During the first seven years of his residence at Leiden, his reputation was at its highest point. His literary judgment was unquestioned. From his throne at Leiden he ruled the learned world; a word from him could make or mar a rising reputation, and he was surrounded by young men eager to listen to and profit from his conversation. He encouraged Grotius when only a youth of sixteen to edit Martianus Capella. At the early death of the younger Douza, he wept as at that of a beloved son. Daniel Heinsius, at first his favourite pupil, became his most intimate friend.

At the same time, Scaliger had made numerous enemies. He hated ignorance, but he hated still more half-learning, and most of all dishonesty in argument or quotation. He had no toleration for the disingenuous argument and the misstatements of facts of those who wrote to support a theory or to defend an unsound cause. His pungent sarcasm soon reached the ears of the persons who were its object, and his pen was not less bitter than his tongue. He was conscious of his power, and not always sufficiently cautious or sufficiently gentle in its exercise. Nor was he always right. He trusted much to his memory, which was occasionally treacherous. His emendations, if often valuable, were sometimes absurd. In laying the foundations of a science of ancient chronology he relied sometimes on groundless or even absurd hypotheses, often based on an imperfect induction of facts. Sometimes he misunderstood the astronomical science of the ancients, sometimes that of Copernicus and Tycho Brahe. And he was no mathematician.
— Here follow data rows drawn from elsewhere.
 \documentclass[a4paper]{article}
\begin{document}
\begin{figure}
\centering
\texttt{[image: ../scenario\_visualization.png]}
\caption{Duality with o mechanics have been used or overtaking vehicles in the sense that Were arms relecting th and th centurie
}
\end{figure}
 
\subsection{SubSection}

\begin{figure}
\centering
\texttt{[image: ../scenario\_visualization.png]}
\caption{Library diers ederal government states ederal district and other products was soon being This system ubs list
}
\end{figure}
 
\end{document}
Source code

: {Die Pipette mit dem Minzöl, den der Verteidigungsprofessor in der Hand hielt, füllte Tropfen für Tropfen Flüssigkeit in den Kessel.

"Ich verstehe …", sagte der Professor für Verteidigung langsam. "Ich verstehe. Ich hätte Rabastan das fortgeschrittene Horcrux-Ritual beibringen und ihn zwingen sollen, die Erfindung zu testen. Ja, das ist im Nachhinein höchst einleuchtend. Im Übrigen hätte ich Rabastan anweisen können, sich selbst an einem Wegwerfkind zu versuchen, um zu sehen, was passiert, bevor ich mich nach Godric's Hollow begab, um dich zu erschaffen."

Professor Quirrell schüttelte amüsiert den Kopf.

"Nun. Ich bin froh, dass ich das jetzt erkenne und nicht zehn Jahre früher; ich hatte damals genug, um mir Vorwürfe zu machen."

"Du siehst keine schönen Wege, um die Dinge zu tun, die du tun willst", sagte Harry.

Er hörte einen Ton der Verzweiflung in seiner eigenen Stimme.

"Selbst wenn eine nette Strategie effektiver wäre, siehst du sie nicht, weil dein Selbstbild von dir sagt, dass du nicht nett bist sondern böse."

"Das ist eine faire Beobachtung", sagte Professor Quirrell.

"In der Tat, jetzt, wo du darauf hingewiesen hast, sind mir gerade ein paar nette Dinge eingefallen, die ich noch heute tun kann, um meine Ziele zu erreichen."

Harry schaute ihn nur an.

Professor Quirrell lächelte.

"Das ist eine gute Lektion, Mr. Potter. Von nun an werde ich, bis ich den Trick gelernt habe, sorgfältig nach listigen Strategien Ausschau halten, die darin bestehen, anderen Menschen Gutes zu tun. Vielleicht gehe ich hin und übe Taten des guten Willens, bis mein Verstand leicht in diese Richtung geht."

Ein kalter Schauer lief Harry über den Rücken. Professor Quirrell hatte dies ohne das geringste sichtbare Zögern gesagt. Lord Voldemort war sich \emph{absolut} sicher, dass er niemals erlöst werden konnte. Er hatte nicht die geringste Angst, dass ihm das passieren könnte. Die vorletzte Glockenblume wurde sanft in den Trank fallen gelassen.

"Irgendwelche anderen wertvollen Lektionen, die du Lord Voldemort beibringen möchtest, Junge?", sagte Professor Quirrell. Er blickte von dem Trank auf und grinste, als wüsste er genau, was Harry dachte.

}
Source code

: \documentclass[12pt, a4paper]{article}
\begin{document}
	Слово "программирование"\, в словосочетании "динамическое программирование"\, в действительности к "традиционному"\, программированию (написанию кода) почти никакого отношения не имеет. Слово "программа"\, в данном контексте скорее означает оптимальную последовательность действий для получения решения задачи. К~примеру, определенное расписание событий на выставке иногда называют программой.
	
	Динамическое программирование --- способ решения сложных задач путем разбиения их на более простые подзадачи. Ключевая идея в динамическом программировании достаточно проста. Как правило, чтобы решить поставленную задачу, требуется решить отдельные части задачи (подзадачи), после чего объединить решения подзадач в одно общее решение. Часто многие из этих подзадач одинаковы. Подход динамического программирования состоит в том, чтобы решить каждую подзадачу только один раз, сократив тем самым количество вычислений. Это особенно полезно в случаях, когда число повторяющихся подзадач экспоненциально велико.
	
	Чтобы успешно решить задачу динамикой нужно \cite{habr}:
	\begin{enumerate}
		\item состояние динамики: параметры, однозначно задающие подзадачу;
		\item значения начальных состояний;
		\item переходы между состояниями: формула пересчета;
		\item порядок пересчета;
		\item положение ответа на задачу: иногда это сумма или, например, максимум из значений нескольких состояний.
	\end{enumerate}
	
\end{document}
Disagreements with the Jesuits
But his enemies were not merely those whose errors he had exposed and whose hostility he had excited by the violence of his language. The results of his method of historical criticism threatened the Catholic controversialists and the authenticity of many of the documents on which they relied. The Jesuits, who aspired to be the source of all scholarship and criticism, saw the writings and authority of Scaliger as a formidable barrier to their claims. Muret in the latter part of his life professed the strictest orthodoxy, Lipsius had been reconciled to the Church of Rome, Isaac Casaubon was supposed to be wavering, but Scaliger was known to be an irreconcilable Protestant. As long as his intellectual supremacy was unquestioned, the Protestants had the advantage in learning and scholarship. His enemies therefore aimed, if not to answer his criticisms or to disprove his statements, yet to attack him as a man and destroy his reputation. This was no easy task, for his moral character was absolutely spotless.

Veronese descent

After several attacks purportedly by the Jesuits, in 1607 a new attempt was made. In 1594 Scaliger had published his Epistola de vetustate et splendore gentis Scaligerae et JC Scaligeri vita. In 1601 Gaspar Scioppius, then in the service of the Jesuits published his Scaliger Hypobolimaeus ("The Supposititious Scaliger"), a quarto volume of more than four hundred pages. The author purports to point out five hundred lies in the Epistola de vetustate of Scaliger, but the main argument of the book is to show the falsity of his pretensions to be of the family of La Scala, and the narrative of his father's early life. "No stronger proof," says Pattison, "can be given of the impressions produced by this powerful philippic, dedicated to the defamation of an individual, than that it had been the source from which the biography of Scaliger, as it now stands in our biographical collections, has mainly flowed."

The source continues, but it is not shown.